> **Work task**: The required lines are those that contain "tickets"; pull them out of the data and copy them.

> **Data to examine**:

-*-*-

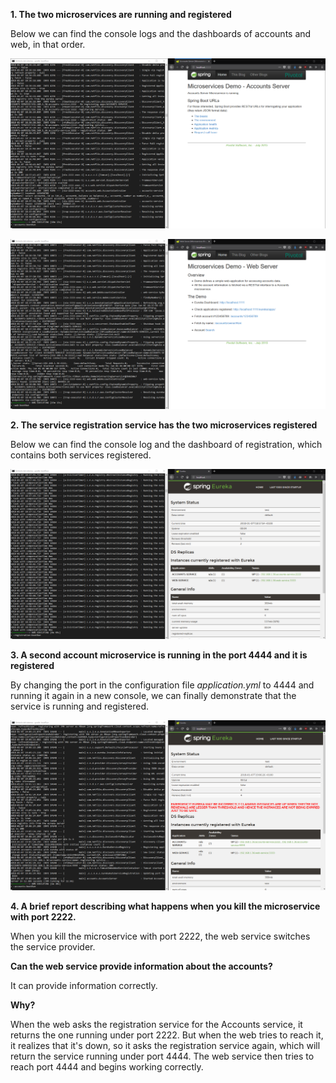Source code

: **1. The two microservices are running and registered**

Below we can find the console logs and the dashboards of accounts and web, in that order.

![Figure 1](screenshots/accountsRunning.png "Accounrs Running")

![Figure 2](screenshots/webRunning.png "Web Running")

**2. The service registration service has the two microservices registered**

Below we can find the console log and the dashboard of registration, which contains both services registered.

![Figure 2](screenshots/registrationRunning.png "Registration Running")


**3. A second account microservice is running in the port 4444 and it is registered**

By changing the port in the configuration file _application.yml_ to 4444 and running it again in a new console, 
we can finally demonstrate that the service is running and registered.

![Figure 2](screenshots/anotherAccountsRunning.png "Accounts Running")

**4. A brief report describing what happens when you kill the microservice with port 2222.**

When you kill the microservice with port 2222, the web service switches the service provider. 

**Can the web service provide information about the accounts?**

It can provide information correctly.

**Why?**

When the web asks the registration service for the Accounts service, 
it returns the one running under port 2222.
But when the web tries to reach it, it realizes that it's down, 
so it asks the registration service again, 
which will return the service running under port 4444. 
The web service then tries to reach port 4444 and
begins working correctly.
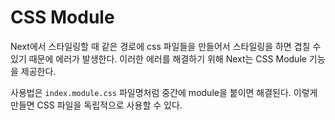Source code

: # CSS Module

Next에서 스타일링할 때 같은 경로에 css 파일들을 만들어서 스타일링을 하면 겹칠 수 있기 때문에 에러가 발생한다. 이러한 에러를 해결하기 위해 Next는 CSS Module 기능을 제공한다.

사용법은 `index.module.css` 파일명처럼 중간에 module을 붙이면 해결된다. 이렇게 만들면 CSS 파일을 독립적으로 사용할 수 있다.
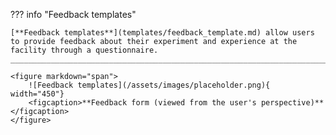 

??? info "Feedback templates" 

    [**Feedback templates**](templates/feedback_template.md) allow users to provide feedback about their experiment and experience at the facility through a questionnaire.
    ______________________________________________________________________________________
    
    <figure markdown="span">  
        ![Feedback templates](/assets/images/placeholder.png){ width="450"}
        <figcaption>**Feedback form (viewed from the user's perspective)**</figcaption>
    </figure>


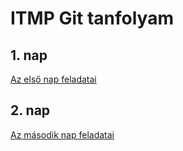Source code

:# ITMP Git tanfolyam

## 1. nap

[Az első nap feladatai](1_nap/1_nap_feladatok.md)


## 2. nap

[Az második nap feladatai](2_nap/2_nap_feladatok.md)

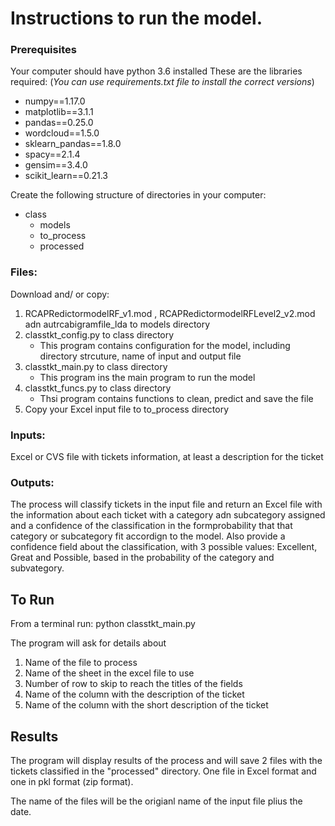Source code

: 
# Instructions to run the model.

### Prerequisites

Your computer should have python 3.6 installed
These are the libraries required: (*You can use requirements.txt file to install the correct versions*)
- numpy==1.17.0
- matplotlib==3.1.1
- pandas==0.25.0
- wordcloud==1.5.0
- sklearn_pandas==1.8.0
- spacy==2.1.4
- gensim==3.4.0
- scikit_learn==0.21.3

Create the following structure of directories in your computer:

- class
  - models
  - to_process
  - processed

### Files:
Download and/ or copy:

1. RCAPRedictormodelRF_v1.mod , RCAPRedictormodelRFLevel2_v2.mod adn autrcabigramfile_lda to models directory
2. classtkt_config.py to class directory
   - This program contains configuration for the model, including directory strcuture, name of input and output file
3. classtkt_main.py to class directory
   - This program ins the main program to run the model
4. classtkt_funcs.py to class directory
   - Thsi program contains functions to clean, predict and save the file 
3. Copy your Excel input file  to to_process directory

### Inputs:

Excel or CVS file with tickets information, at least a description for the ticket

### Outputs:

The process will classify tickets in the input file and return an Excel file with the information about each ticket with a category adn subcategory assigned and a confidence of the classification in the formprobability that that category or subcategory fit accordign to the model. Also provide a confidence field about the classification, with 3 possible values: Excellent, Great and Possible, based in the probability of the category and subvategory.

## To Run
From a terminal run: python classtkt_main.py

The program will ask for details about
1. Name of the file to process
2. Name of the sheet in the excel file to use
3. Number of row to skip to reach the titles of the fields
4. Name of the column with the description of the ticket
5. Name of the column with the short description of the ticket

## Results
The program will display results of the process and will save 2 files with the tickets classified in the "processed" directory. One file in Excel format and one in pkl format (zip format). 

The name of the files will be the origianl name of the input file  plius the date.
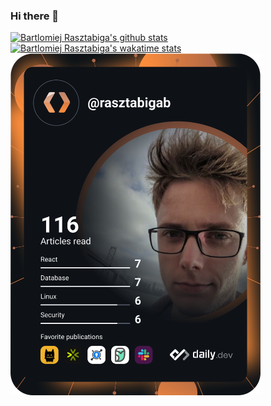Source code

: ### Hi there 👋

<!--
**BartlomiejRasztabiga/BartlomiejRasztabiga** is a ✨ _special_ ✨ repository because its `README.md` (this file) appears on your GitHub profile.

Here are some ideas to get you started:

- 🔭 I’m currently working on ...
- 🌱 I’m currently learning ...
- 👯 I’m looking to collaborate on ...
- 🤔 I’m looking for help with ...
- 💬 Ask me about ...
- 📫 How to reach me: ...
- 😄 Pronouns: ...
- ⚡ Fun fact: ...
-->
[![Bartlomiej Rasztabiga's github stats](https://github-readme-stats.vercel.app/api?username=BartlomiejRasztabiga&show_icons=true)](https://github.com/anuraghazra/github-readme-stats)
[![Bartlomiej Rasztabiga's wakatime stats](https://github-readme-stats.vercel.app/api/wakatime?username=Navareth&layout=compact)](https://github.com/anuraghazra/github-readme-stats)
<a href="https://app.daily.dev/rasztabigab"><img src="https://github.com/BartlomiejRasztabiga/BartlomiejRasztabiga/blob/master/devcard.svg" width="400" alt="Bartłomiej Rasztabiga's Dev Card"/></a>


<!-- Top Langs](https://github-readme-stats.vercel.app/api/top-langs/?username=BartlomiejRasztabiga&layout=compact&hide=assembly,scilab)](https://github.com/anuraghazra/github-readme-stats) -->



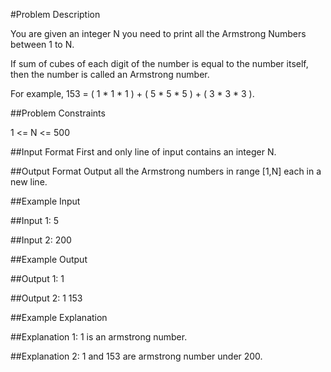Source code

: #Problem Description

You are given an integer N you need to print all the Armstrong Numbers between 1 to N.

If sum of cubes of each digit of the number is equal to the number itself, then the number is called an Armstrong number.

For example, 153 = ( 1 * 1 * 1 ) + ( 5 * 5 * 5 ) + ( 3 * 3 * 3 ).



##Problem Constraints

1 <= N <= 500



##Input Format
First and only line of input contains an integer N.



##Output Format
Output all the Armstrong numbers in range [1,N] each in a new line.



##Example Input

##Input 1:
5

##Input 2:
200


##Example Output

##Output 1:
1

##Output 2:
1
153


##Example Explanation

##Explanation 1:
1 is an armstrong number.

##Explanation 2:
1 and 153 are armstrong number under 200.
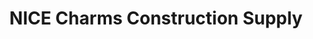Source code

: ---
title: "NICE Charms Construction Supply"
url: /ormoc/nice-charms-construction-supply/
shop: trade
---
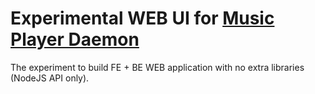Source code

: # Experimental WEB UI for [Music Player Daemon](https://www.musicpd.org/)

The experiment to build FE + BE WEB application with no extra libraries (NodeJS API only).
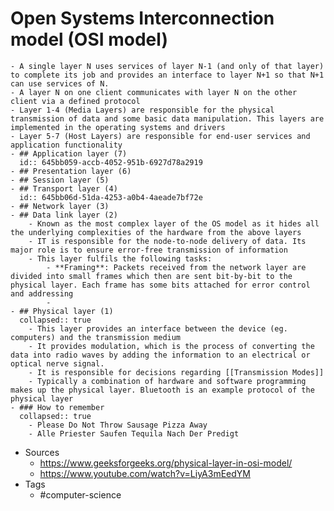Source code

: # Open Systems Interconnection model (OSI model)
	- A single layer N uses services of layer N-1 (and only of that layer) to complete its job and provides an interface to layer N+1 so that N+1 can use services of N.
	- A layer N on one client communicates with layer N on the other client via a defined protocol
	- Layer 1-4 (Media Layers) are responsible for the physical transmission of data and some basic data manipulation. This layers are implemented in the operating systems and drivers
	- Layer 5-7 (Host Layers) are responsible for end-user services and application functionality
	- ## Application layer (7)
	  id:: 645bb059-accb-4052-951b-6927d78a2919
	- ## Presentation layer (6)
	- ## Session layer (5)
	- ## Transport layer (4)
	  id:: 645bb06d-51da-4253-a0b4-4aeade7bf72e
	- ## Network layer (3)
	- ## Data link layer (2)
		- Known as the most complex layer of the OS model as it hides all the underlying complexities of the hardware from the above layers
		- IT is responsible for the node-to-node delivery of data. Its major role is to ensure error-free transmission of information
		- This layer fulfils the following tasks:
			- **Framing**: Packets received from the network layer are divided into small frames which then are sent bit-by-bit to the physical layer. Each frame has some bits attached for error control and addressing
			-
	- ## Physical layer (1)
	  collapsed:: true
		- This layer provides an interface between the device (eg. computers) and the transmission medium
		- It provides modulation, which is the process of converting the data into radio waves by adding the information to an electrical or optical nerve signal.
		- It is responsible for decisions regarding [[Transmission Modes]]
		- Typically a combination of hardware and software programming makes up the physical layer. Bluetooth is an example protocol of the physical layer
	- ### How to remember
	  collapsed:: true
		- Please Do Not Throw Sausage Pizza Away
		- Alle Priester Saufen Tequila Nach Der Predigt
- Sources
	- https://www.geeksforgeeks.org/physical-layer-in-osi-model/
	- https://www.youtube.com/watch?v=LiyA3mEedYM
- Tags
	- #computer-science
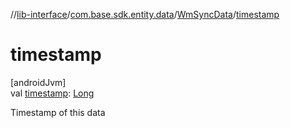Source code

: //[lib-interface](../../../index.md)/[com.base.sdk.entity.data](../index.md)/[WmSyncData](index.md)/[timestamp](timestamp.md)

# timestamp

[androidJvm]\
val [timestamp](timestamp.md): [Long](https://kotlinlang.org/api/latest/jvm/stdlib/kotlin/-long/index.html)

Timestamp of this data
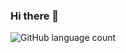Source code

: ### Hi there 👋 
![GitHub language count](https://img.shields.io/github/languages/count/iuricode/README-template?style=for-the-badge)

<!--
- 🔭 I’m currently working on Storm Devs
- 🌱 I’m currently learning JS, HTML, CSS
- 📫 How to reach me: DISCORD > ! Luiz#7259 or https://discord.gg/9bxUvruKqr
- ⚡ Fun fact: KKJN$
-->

-*-*-

> **Task response**:
Excel or CVS file with tickets information, at least a description for the ticket
The process will classify tickets in the input file and return an Excel file with the information about each ticket with a category adn subcategory assigned and a confidence of the classification in the formprobability that that category or subcategory fit accordign to the model. Also provide a confidence field about the classification, with 3 possible values: Excellent, Great and Possible, based in the probability of the category and subvategory.
The program will display results of the process and will save 2 files with the tickets classified in the "processed" directory. One file in Excel format and one in pkl format (zip format). 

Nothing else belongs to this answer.